Then at some point in elementary school we learned about decimal points after doing some time on fractions. And it was just a period that we put between the two numbers indicated where the last integer was and where the fraction began. I could just stop there and say that there is no reason for base 2 to differ from base 10 from base 13 from base 27, you just put the period between two numbers to indicate where the last integer is and the first part of the fraction But floating point goes a little further. Now it may have been in elementary school or later in high school, but in the end they taught us scientific notation and / or other ways of representing numbers, by moving that decimal point, the kind of decimal point still represented the border between the last integer and the beginning faction, but aside,which we multiplied by the base number by the power
12345.67 = 1.234567 * 10^4
And that's the rest of the puzzle. With pencil and paper, if we have enough paper and enough pencil lead (graphite), we can write numbers with as many digits as we need, but, as you already know, with integers, we are usually limited by the register size, now we can use the knowledge of other classes to turn 8-bit alu into an infinite number of alu bits (as long as we have enough memory / memory bits), but we're still dealing with things 8 bits at a time in this case. In this case, they originally chose the 32, 64 and 80 bit format (or maybe it came later), so our bits are strictly limited to those numbers (we now have 16 bits and maybe less, although that doesn't make much sense) and they are using some kind of temporary basis for the power figure. Something is mantissa 1.234567 above,but stored without decimal point 1234567. Estimated / agreed decimal point location (known). This is the first nonzero digit, so 123456.7 we will move it to 1.234567 and adjust the exponent to 78.45, we will move it to 7.845 and adjust the exponent on the base factor. Since it is binary, there is only one value that is not zero, but one (bit is 0 or 1), so 011101.000 we will move it to 1.110100 and adjust the exponent. (this is like scientific notation, but base 2)there is only one value that is not zero but one (bit is 0 or 1), so 011101.000 we will move it to 1.110100 and adjust the exponent. (this is like scientific notation, but base 2)there is only one value that is not zero but one (bit is 0 or 1), so 011101.000 we will move it to 1.110100 and adjust the exponent. (this is like scientific notation, but base 2)

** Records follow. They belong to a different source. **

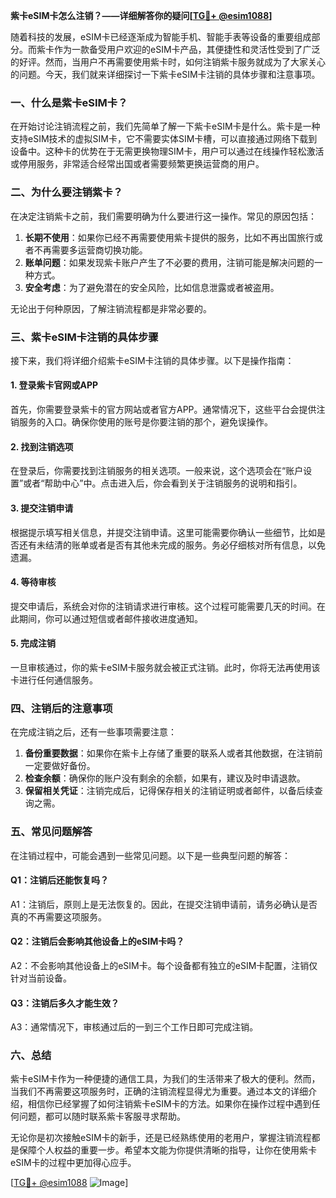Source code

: **紫卡eSIM卡怎么注销？——详细解答你的疑问[[TG💪+ @esim1088](https://t.me/s/esim1088)]**

随着科技的发展，eSIM卡已经逐渐成为智能手机、智能手表等设备的重要组成部分。而紫卡作为一款备受用户欢迎的eSIM卡产品，其便捷性和灵活性受到了广泛的好评。然而，当用户不再需要使用紫卡时，如何注销紫卡服务就成为了大家关心的问题。今天，我们就来详细探讨一下紫卡eSIM卡注销的具体步骤和注意事项。

### 一、什么是紫卡eSIM卡？

在开始讨论注销流程之前，我们先简单了解一下紫卡eSIM卡是什么。紫卡是一种支持eSIM技术的虚拟SIM卡，它不需要实体SIM卡槽，可以直接通过网络下载到设备中。这种卡的优势在于无需更换物理SIM卡，用户可以通过在线操作轻松激活或停用服务，非常适合经常出国或者需要频繁更换运营商的用户。

### 二、为什么要注销紫卡？

在决定注销紫卡之前，我们需要明确为什么要进行这一操作。常见的原因包括：

1. **长期不使用**：如果你已经不再需要使用紫卡提供的服务，比如不再出国旅行或者不再需要多运营商切换功能。
2. **账单问题**：如果发现紫卡账户产生了不必要的费用，注销可能是解决问题的一种方式。
3. **安全考虑**：为了避免潜在的安全风险，比如信息泄露或者被盗用。

无论出于何种原因，了解注销流程都是非常必要的。

### 三、紫卡eSIM卡注销的具体步骤

接下来，我们将详细介绍紫卡eSIM卡注销的具体步骤。以下是操作指南：

#### 1. 登录紫卡官网或APP

首先，你需要登录紫卡的官方网站或者官方APP。通常情况下，这些平台会提供注销服务的入口。确保你使用的账号是你要注销的那个，避免误操作。

#### 2. 找到注销选项

在登录后，你需要找到注销服务的相关选项。一般来说，这个选项会在“账户设置”或者“帮助中心”中。点击进入后，你会看到关于注销服务的说明和指引。

#### 3. 提交注销申请

根据提示填写相关信息，并提交注销申请。这里可能需要你确认一些细节，比如是否还有未结清的账单或者是否有其他未完成的服务。务必仔细核对所有信息，以免遗漏。

#### 4. 等待审核

提交申请后，系统会对你的注销请求进行审核。这个过程可能需要几天的时间。在此期间，你可以通过短信或者邮件接收进度通知。

#### 5. 完成注销

一旦审核通过，你的紫卡eSIM卡服务就会被正式注销。此时，你将无法再使用该卡进行任何通信服务。

### 四、注销后的注意事项

在完成注销之后，还有一些事项需要注意：

1. **备份重要数据**：如果你在紫卡上存储了重要的联系人或者其他数据，在注销前一定要做好备份。
2. **检查余额**：确保你的账户没有剩余的余额，如果有，建议及时申请退款。
3. **保留相关凭证**：注销完成后，记得保存相关的注销证明或者邮件，以备后续查询之需。

### 五、常见问题解答

在注销过程中，可能会遇到一些常见问题。以下是一些典型问题的解答：

#### Q1：注销后还能恢复吗？
A1：注销后，原则上是无法恢复的。因此，在提交注销申请前，请务必确认是否真的不再需要这项服务。

#### Q2：注销后会影响其他设备上的eSIM卡吗？
A2：不会影响其他设备上的eSIM卡。每个设备都有独立的eSIM卡配置，注销仅针对当前设备。

#### Q3：注销后多久才能生效？
A3：通常情况下，审核通过后的一到三个工作日即可完成注销。

### 六、总结

紫卡eSIM卡作为一种便捷的通信工具，为我们的生活带来了极大的便利。然而，当我们不再需要这项服务时，正确的注销流程显得尤为重要。通过本文的详细介绍，相信你已经掌握了如何注销紫卡eSIM卡的方法。如果你在操作过程中遇到任何问题，都可以随时联系紫卡客服寻求帮助。

无论你是初次接触eSIM卡的新手，还是已经熟练使用的老用户，掌握注销流程都是保障个人权益的重要一步。希望本文能为你提供清晰的指导，让你在使用紫卡eSIM卡的过程中更加得心应手。

[[TG💪+ @esim1088](https://t.me/s/esim1088) ![Image](https://i.postimg.cc/4NQfJmqS/Snipaste-2025-05-13-00-14-12.png)]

Then the number of bits in that mantissa, or significant digits in scientific notation, if you want to think of it this way, is limited to 23 or some bit form, see the wikipedia page in single precision floating point format (32 bit, double precision - 64 bits and works exactly the same, just more mantissa and exponent bits). Thus, we take our number, no matter how many digits it finds, we find the most significant one, we move it to the decimal point and adjust the expander by a factor in the same way as we did above
11101.01 = 1.110101 * 2^4
we technically don't need to store 1 to the decimal point, and we don't need to store 2, but we need to store 110101, and we need to store 4 in binary. Along with the sign in the above case indicating positive, so the sign, exponent and mantissa, and we can reconstruct this number. Or any number that matches not very small or really large (so that the exponent does not fit into the allocated number of bits).

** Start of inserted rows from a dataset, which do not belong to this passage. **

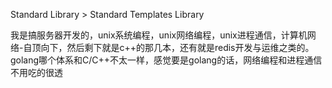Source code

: <!--
 * @Author       : foregic
 * @Date         : 2021-08-12 14:22:33
 * @LastEditors  : foregic
 * @LastEditTime : 2021-08-15 12:04:39
 * @FilePath     : \learning-materials\STL.md
 * @Description  : 
-->



Standard Library > Standard Templates Library

我是搞服务器开发的，unix系统编程，unix网络编程，unix进程通信，计算机网络-自顶向下，然后剩下就是c++的那几本，还有就是redis开发与运维之类的。golang哪个体系和C/C++不太一样，感觉要是golang的话，网络编程和进程通信不用吃的很透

Then the IEEE-754 folks took one final step and instead of just coding the exponent number, since they are using a kind of inverse double's complement. We already know from integer math on computers about 2C's complement and how to figure out what those numbers look like. they didn't exactly do that for some reason it would make a lot more sense, but instead they stated that 1000 ... 0000 one with all zeros in binary is a midpoint definition or some other way of looking at it all zeros are the smallest number and they are all the largest exhibitors and you have to correct it. We know that of the two's complements to an 8-bit number in this case, the largest number is +127 and the smallest number -128 that they did change that.so that they can have a higher positive exponent instead of +127 to -128, as in double's complement it is back +128 to -127, for us it just means we adjust by adding 127. In my example 2 to 4 is binary for 4 is 100 using 8 bits of binary's complement which is 00000100, to "encode" it into IEEE 754 single precision floating point format which becomes 10000011, I just added 127 or added 128 (10000100) and then subtracted one.it's in IEEE 754 single precision floating point format which becomes 10000011, I just added 127 or added 128 (10000100) and then subtracted one.it's in IEEE 754 single precision floating point format which becomes 10000011, I just added 127 or added 128 (10000100) and then subtracted one.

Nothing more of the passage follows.